Reach the one in five Americans who do not speak English and others who prefer to watch videos on mute. Add captions and translations to your videos.
This blog explains how we captioned a video with the clips of the riot and impeachment hearing, and then translated the video into Spanish, Chinese and Hindi. We'll also cover:
- Different ways to generate captions
- Why it is important to combine both machine translation and human proof-reading
- What is a video with a burnt in caption vs. a selectable close caption (CC)
- A map by county that shows the percentage of people who speak a language other than English at home
Captioned & translated video clip from impeachment hearing
This video is a montage of the English, Spanish, Chinese and Hindi videos of the same clip. You can watch any of them with audio directly on YouTube.


Captioning and translation tips
Videos can be automatically captioned with apps but should be proofread before creating captions.
Create your own captions offers more flexibility on how you can distribute videos rather than being tied to captioning service which is tied to a platform like YouTube or Facebook.
Videos can be automatically translated into over thirty languages, once captions have been generated.
Captions can either be 'burnt' on a video, or uploaded as a separate caption file (VTT) which can be uploaded to different video streaming platforms.


Proofread machine-generated captions
Captioning software listens to what is being said and transcribes that into words which are placed a the bottom of the video as captions. They are about 70-90% accurate depending on the app and how clear the soundtrack it. Proofread the captions manually to fix any errors before adding them to your video. Here are some errors we caught while translating this video.




Burnt captions vs Caption files
Videos consist of three elements - video, soundtrack and captions. Captions can be added to a video in two ways:
1. Embedding or 'burning' them into the video. Viewers can click on such captioned videos and watch them immediately.
2. Captions can also be added as a separate VTT file. "A VTT file is a text file saved in the Web Video Text Tracks (WebVTT) format. It contains supplementary information about a web video, including subtitles, captions, descriptions, chapters, and metadata. VTT files do not contain any video data." This lets viewers choose the language of the captions that they'd like to see.
The English, Spanish and Chinese videos in this example have 'burnt-in' captions. The Hindi version of the video uses a VTT file for the captions.
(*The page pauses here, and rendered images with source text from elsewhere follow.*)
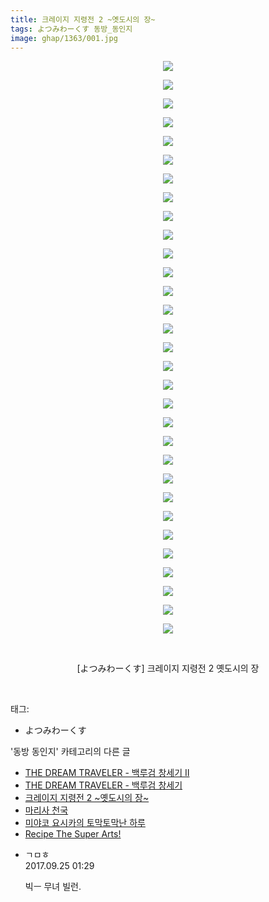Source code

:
 ```yaml
---
title: 크레이지 지령전 2 ~옛도시의 장~
tags: よつみわーくす 동방_동인지
image: ghap/1363/001.jpg
---
```

<div class="article">
<p style="text-align: center; clear: none; float: none;"><img src="{{ site.nasurl }}/ghap/1363/001.jpg"/></p>
<p style="text-align: center; clear: none; float: none;"><img src="{{ site.nasurl }}/ghap/1363/002.jpg"/></p>
<p style="text-align: center; clear: none; float: none;"><img src="{{ site.nasurl }}/ghap/1363/003.jpg"/></p>
<p style="text-align: center; clear: none; float: none;"><img src="{{ site.nasurl }}/ghap/1363/004.jpg"/></p>
<p style="text-align: center; clear: none; float: none;"><img src="{{ site.nasurl }}/ghap/1363/005.jpg"/></p>
<p style="text-align: center; clear: none; float: none;"><img src="{{ site.nasurl }}/ghap/1363/006.jpg"/></p>
<p style="text-align: center; clear: none; float: none;"><img src="{{ site.nasurl }}/ghap/1363/007.jpg"/></p>
<p style="text-align: center; clear: none; float: none;"><img src="{{ site.nasurl }}/ghap/1363/008.jpg"/></p>
<p style="text-align: center; clear: none; float: none;"><img src="{{ site.nasurl }}/ghap/1363/009.jpg"/></p>
<p style="text-align: center; clear: none; float: none;"><img src="{{ site.nasurl }}/ghap/1363/010.jpg"/></p>
<p style="text-align: center; clear: none; float: none;"><img src="{{ site.nasurl }}/ghap/1363/011.jpg"/></p>
<p style="text-align: center; clear: none; float: none;"><img src="{{ site.nasurl }}/ghap/1363/012.jpg"/></p>
<p style="text-align: center; clear: none; float: none;"><img src="{{ site.nasurl }}/ghap/1363/013.jpg"/></p>
<p style="text-align: center; clear: none; float: none;"><img src="{{ site.nasurl }}/ghap/1363/014.jpg"/></p>
<p style="text-align: center; clear: none; float: none;"><img src="{{ site.nasurl }}/ghap/1363/015.jpg"/></p>
<p style="text-align: center; clear: none; float: none;"><img src="{{ site.nasurl }}/ghap/1363/016.jpg"/></p>
<p style="text-align: center; clear: none; float: none;"><img src="{{ site.nasurl }}/ghap/1363/017.jpg"/></p>
<p style="text-align: center; clear: none; float: none;"><img src="{{ site.nasurl }}/ghap/1363/018.jpg"/></p>
<p style="text-align: center; clear: none; float: none;"><img src="{{ site.nasurl }}/ghap/1363/019.jpg"/></p>
<p style="text-align: center; clear: none; float: none;"><img src="{{ site.nasurl }}/ghap/1363/020.jpg"/></p>
<p style="text-align: center; clear: none; float: none;"><img src="{{ site.nasurl }}/ghap/1363/021.jpg"/></p>
<p style="text-align: center; clear: none; float: none;"><img src="{{ site.nasurl }}/ghap/1363/022.jpg"/></p>
<p style="text-align: center; clear: none; float: none;"><img src="{{ site.nasurl }}/ghap/1363/023.jpg"/></p>
<p style="text-align: center; clear: none; float: none;"><img src="{{ site.nasurl }}/ghap/1363/024.jpg"/></p>
<p style="text-align: center; clear: none; float: none;"><img src="{{ site.nasurl }}/ghap/1363/025.jpg"/></p>
<p style="text-align: center; clear: none; float: none;"><img src="{{ site.nasurl }}/ghap/1363/026.jpg"/></p>
<p style="text-align: center; clear: none; float: none;"><img src="{{ site.nasurl }}/ghap/1363/027.jpg"/></p>
<p style="text-align: center; clear: none; float: none;"><img src="{{ site.nasurl }}/ghap/1363/028.jpg"/></p>
<p style="text-align: center; clear: none; float: none;"><img src="{{ site.nasurl }}/ghap/1363/029.jpg"/></p>
<p style="text-align: center; clear: none; float: none;"><img src="{{ site.nasurl }}/ghap/1363/030.jpg"/></p>
<p style="text-align: center; clear: none; float: none;"><img src="{{ site.nasurl }}/ghap/1363/031.jpg"/></p>
<p style="text-align: center; clear: none; float: none;"><br/></p>
<p style="text-align: center; clear: none; float: none;">[よつみわーくす] 크레이지 지령전 2 옛도시의 장</p>
<p><br/></p>
</div><div class="tagTrail">
<p>태그: </p>
<ul>
<li>よつみわーくす</li>
</ul>
</div><div class="another">
<p>'동방 동인지' 카테고리의 다른 글</p>
<ul>
<li><a href="/2016-08-05-ghap_1365">THE DREAM TRAVELER - 백루검 창세기 Ⅱ</a></li>
<li><a href="/2016-08-05-ghap_1364">THE DREAM TRAVELER - 백루검 창세기</a></li>
<li><a href="/2016-08-05-ghap_1363">크레이지 지령전 2 ~옛도시의 장~</a></li>
<li><a href="/2016-08-05-ghap_1362">마리사 천국</a></li>
<li><a href="/2016-08-05-ghap_1361">미야코 요시카의 토막토막난 하루</a></li>
<li><a href="/2016-08-05-ghap_1360">Recipe The Super Arts!</a></li>
</ul>
</div><div class="cb_module cb_fluid">
<div class="cb_wrt cb_profile">
<div class="comment">
<ul>
<li class="cb_thumb_off" id="comment15089822">
<div class="cb_comment_area">
<div class="cb_info_area">
<div class="cb_section">
<span class="cb_nick_name">ㄱㅁㅎ</span>
</div>
<div class="cb_section">
<span class="cb_date">2017.09.25 01:29 </span>
</div>
</div>
<div class="cb_dsc_comment">
<p class="cb_dsc">
											빅ㅡ 무녀 빌런.
										</p>
</div>
</div></li>
</ul>
</div>
</div><!-- commentList close -->
</div>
Video with captions on YouTube
Languages spoken by county
This map shows the percentage of people by county who speak languages other than English at home. It can be freely shared with this link or embedded in a web site with this code: < iframe width="300" height="200" frameborder="0" scrolling="no" allowfullscreen src="https://arcg.is/1S8jyC">


Takeaway: You spend a lot of time, money and energy on creating videos. Make sure to maximize their impact by adding captions and translations. Learn more here.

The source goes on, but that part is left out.